→ **Records supplied**

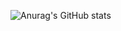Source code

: ![Anurag's GitHub stats](https://github-readme-stats.vercel.app/api?username=holeshin&show_icons=true&theme=radical)
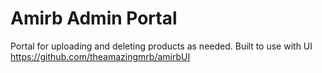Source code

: # Amirb Admin Portal

Portal for uploading and deleting products as needed. Built to use with UI
https://github.com/theamazingmrb/amirbUI

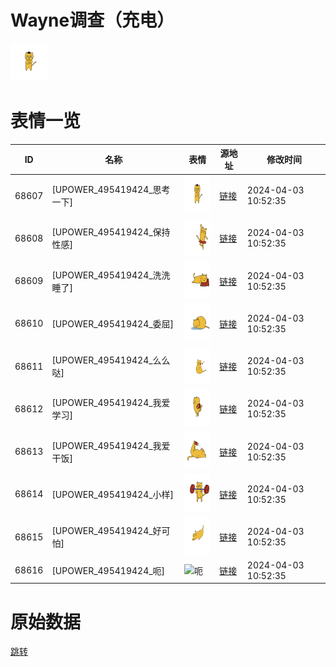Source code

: # Wayne调查（充电）

<img src="./cover.png" height="60" alt="cover" />

# 表情一览

|ID|名称|表情|源地址|修改时间|
|----|----|----|----|----|
|68607|[UPOWER_495419424_思考一下]|<img src="./pic/068607_%5BUPOWER_495419424_思考一下%5D.png" height="60" alt="思考一下"/>|[链接](https://i0.hdslb.com/bfs/garb/834cbf531f230f57a6f48645b76af3be554f6bc2.png)|2024-04-03 10:52:35|
|68608|[UPOWER_495419424_保持性感]|<img src="./pic/068608_%5BUPOWER_495419424_保持性感%5D.png" height="60" alt="保持性感"/>|[链接](https://i0.hdslb.com/bfs/garb/86538b5a3c552f7ad15139e6ca2b61d889d157b5.png)|2024-04-03 10:52:35|
|68609|[UPOWER_495419424_洗洗睡了]|<img src="./pic/068609_%5BUPOWER_495419424_洗洗睡了%5D.png" height="60" alt="洗洗睡了"/>|[链接](https://i0.hdslb.com/bfs/garb/b3f687ca58c56046026b0eae07a65be814abebc4.png)|2024-04-03 10:52:35|
|68610|[UPOWER_495419424_委屈]|<img src="./pic/068610_%5BUPOWER_495419424_委屈%5D.png" height="60" alt="委屈"/>|[链接](https://i0.hdslb.com/bfs/garb/c56a2f56bae909651bf313068bde25c86d30ed02.png)|2024-04-03 10:52:35|
|68611|[UPOWER_495419424_么么哒]|<img src="./pic/068611_%5BUPOWER_495419424_么么哒%5D.png" height="60" alt="么么哒"/>|[链接](https://i0.hdslb.com/bfs/garb/497a60d4c2e25a95a863d06e6b40a7934bacbde2.png)|2024-04-03 10:52:35|
|68612|[UPOWER_495419424_我爱学习]|<img src="./pic/068612_%5BUPOWER_495419424_我爱学习%5D.png" height="60" alt="我爱学习"/>|[链接](https://i0.hdslb.com/bfs/garb/2d2f54492ab6adb95281356e2b2caf72ffe56964.png)|2024-04-03 10:52:35|
|68613|[UPOWER_495419424_我爱干饭]|<img src="./pic/068613_%5BUPOWER_495419424_我爱干饭%5D.png" height="60" alt="我爱干饭"/>|[链接](https://i0.hdslb.com/bfs/garb/9bb33115271547d5a343bdd6bc81d8d3028394b2.png)|2024-04-03 10:52:35|
|68614|[UPOWER_495419424_小样]|<img src="./pic/068614_%5BUPOWER_495419424_小样%5D.png" height="60" alt="小样"/>|[链接](https://i0.hdslb.com/bfs/garb/db8d41ad5a01faacddd3ca99c40d2eb5287d85b9.png)|2024-04-03 10:52:35|
|68615|[UPOWER_495419424_好可怕]|<img src="./pic/068615_%5BUPOWER_495419424_好可怕%5D.png" height="60" alt="好可怕"/>|[链接](https://i0.hdslb.com/bfs/garb/0a36ed1c3421e3d6ada5d61afbec9a53ab61fd38.png)|2024-04-03 10:52:35|
|68616|[UPOWER_495419424_呃]|<img src="./pic/068616_%5BUPOWER_495419424_呃%5D.png" height="60" alt="呃"/>|[链接](https://i0.hdslb.com/bfs/garb/2358480604b94a6620463f3df0af661527ec9be3.png)|2024-04-03 10:52:35|

# 原始数据

[跳转](./raw.json)

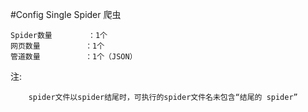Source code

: #Config Single Spider
爬虫

    Spider数量        ：1个
    网页数量          ：1个
    管道数量          ：1个（JSON）
   
注:
    
        spider文件以spider结尾时，可执行的spider文件名未包含“结尾的 spider”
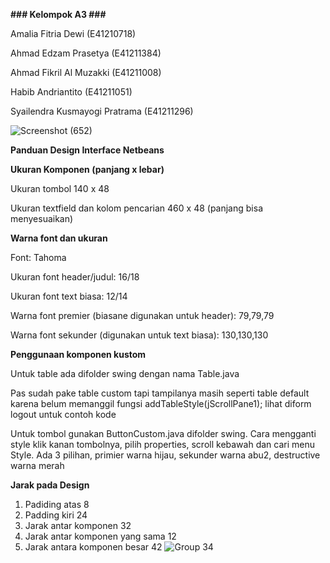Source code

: **### Kelompok A3 ###**

Amalia Fitria Dewi (E41210718)

Ahmad Edzam Prasetya (E41211384)

Ahmad Fikril Al Muzakki (E41211008)

Habib Andriantito (E41211051)

Syailendra Kusmayogi Pratrama (E41211296)

![Screenshot (652)](https://user-images.githubusercontent.com/28477940/167782490-b8c1f181-021c-4f36-8514-6cd264565082.png)

**Panduan Design Interface Netbeans**

**Ukuran Komponen (panjang x lebar)**

Ukuran tombol 140 x 48

Ukuran textfield dan kolom pencarian 460 x 48 (panjang bisa menyesuaikan)



**Warna font dan ukuran**

Font: Tahoma

Ukuran font header/judul: 16/18

Ukuran font text biasa: 12/14

Warna font premier (biasane digunakan untuk header): 79,79,79

Warna font sekunder (digunakan untuk text biasa): 130,130,130



**Penggunaan komponen kustom**

Untuk table ada difolder swing dengan nama Table.java

Pas sudah pake table custom tapi tampilanya masih seperti table default karena belum memanggil fungsi addTableStyle(jScrollPane1); lihat diform logout untuk contoh kode

Untuk tombol gunakan ButtonCustom.java difolder swing. Cara mengganti style klik kanan tombolnya, pilih properties, scroll kebawah dan cari menu Style. Ada 3 pilihan, primier warna hijau, sekunder warna abu2, destructive warna merah



**Jarak pada Design**

1. Padiding atas 8
2. Padding kiri 24
3. Jarak antar komponen 32
4. Jarak antar komponen yang sama 12
5. Jarak antara komponen besar 42
![Group 34](https://user-images.githubusercontent.com/28477940/168016953-8a319953-61bc-4bed-9a79-70bdea1b4786.jpg)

→ **Assigned task**
Would you give the data above again word for word, skipping any images?

→ **Exercise answer**
Source code

: ![Anurag's GitHub stats](https://github-readme-stats.vercel.app/api?username=holeshin&show_icons=true&theme=radical)
Source code

: # Amirb Admin Portal

Portal for uploading and deleting products as needed. Built to use with UI
https://github.com/theamazingmrb/amirbUI

Source code

: # Wayne调查（充电）

<img src="./cover.png" height="60" alt="cover" />

# 表情一览

|ID|名称|表情|源地址|修改时间|
|----|----|----|----|----|
|68607|[UPOWER_495419424_思考一下]|<img src="./pic/068607_%5BUPOWER_495419424_思考一下%5D.png" height="60" alt="思考一下"/>|[链接](https://i0.hdslb.com/bfs/garb/834cbf531f230f57a6f48645b76af3be554f6bc2.png)|2024-04-03 10:52:35|
|68608|[UPOWER_495419424_保持性感]|<img src="./pic/068608_%5BUPOWER_495419424_保持性感%5D.png" height="60" alt="保持性感"/>|[链接](https://i0.hdslb.com/bfs/garb/86538b5a3c552f7ad15139e6ca2b61d889d157b5.png)|2024-04-03 10:52:35|
|68609|[UPOWER_495419424_洗洗睡了]|<img src="./pic/068609_%5BUPOWER_495419424_洗洗睡了%5D.png" height="60" alt="洗洗睡了"/>|[链接](https://i0.hdslb.com/bfs/garb/b3f687ca58c56046026b0eae07a65be814abebc4.png)|2024-04-03 10:52:35|
|68610|[UPOWER_495419424_委屈]|<img src="./pic/068610_%5BUPOWER_495419424_委屈%5D.png" height="60" alt="委屈"/>|[链接](https://i0.hdslb.com/bfs/garb/c56a2f56bae909651bf313068bde25c86d30ed02.png)|2024-04-03 10:52:35|
|68611|[UPOWER_495419424_么么哒]|<img src="./pic/068611_%5BUPOWER_495419424_么么哒%5D.png" height="60" alt="么么哒"/>|[链接](https://i0.hdslb.com/bfs/garb/497a60d4c2e25a95a863d06e6b40a7934bacbde2.png)|2024-04-03 10:52:35|
|68612|[UPOWER_495419424_我爱学习]|<img src="./pic/068612_%5BUPOWER_495419424_我爱学习%5D.png" height="60" alt="我爱学习"/>|[链接](https://i0.hdslb.com/bfs/garb/2d2f54492ab6adb95281356e2b2caf72ffe56964.png)|2024-04-03 10:52:35|
|68613|[UPOWER_495419424_我爱干饭]|<img src="./pic/068613_%5BUPOWER_495419424_我爱干饭%5D.png" height="60" alt="我爱干饭"/>|[链接](https://i0.hdslb.com/bfs/garb/9bb33115271547d5a343bdd6bc81d8d3028394b2.png)|2024-04-03 10:52:35|
|68614|[UPOWER_495419424_小样]|<img src="./pic/068614_%5BUPOWER_495419424_小样%5D.png" height="60" alt="小样"/>|[链接](https://i0.hdslb.com/bfs/garb/db8d41ad5a01faacddd3ca99c40d2eb5287d85b9.png)|2024-04-03 10:52:35|
|68615|[UPOWER_495419424_好可怕]|<img src="./pic/068615_%5BUPOWER_495419424_好可怕%5D.png" height="60" alt="好可怕"/>|[链接](https://i0.hdslb.com/bfs/garb/0a36ed1c3421e3d6ada5d61afbec9a53ab61fd38.png)|2024-04-03 10:52:35|
|68616|[UPOWER_495419424_呃]|<img src="./pic/068616_%5BUPOWER_495419424_呃%5D.png" height="60" alt="呃"/>|[链接](https://i0.hdslb.com/bfs/garb/2358480604b94a6620463f3df0af661527ec9be3.png)|2024-04-03 10:52:35|

# 原始数据

[跳转](./raw.json)

Source code

: #Config Single Spider
爬虫

    Spider数量        ：1个
    网页数量          ：1个
    管道数量          ：1个（JSON）
   
注:
    
        spider文件以spider结尾时，可执行的spider文件名未包含“结尾的 spider”
Source code

: **### Kelompok A3 ###**

Amalia Fitria Dewi (E41210718)

Ahmad Edzam Prasetya (E41211384)

Ahmad Fikril Al Muzakki (E41211008)

Habib Andriantito (E41211051)

Syailendra Kusmayogi Pratrama (E41211296)

![Screenshot (652)](https://user-images.githubusercontent.com/28477940/167782490-b8c1f181-021c-4f36-8514-6cd264565082.png)

**Panduan Design Interface Netbeans**

**Ukuran Komponen (panjang x lebar)**

Ukuran tombol 140 x 48

Ukuran textfield dan kolom pencarian 460 x 48 (panjang bisa menyesuaikan)



**Warna font dan ukuran**

Font: Tahoma

Ukuran font header/judul: 16/18

Ukuran font text biasa: 12/14

Warna font premier (biasane digunakan untuk header): 79,79,79

Warna font sekunder (digunakan untuk text biasa): 130,130,130



**Penggunaan komponen kustom**

Untuk table ada difolder swing dengan nama Table.java

Pas sudah pake table custom tapi tampilanya masih seperti table default karena belum memanggil fungsi addTableStyle(jScrollPane1); lihat diform logout untuk contoh kode

Untuk tombol gunakan ButtonCustom.java difolder swing. Cara mengganti style klik kanan tombolnya, pilih properties, scroll kebawah dan cari menu Style. Ada 3 pilihan, primier warna hijau, sekunder warna abu2, destructive warna merah



**Jarak pada Design**

1. Padiding atas 8
2. Padding kiri 24
3. Jarak antar komponen 32
4. Jarak antar komponen yang sama 12
5. Jarak antara komponen besar 42
![Group 34](https://user-images.githubusercontent.com/28477940/168016953-8a319953-61bc-4bed-9a79-70bdea1b4786.jpg)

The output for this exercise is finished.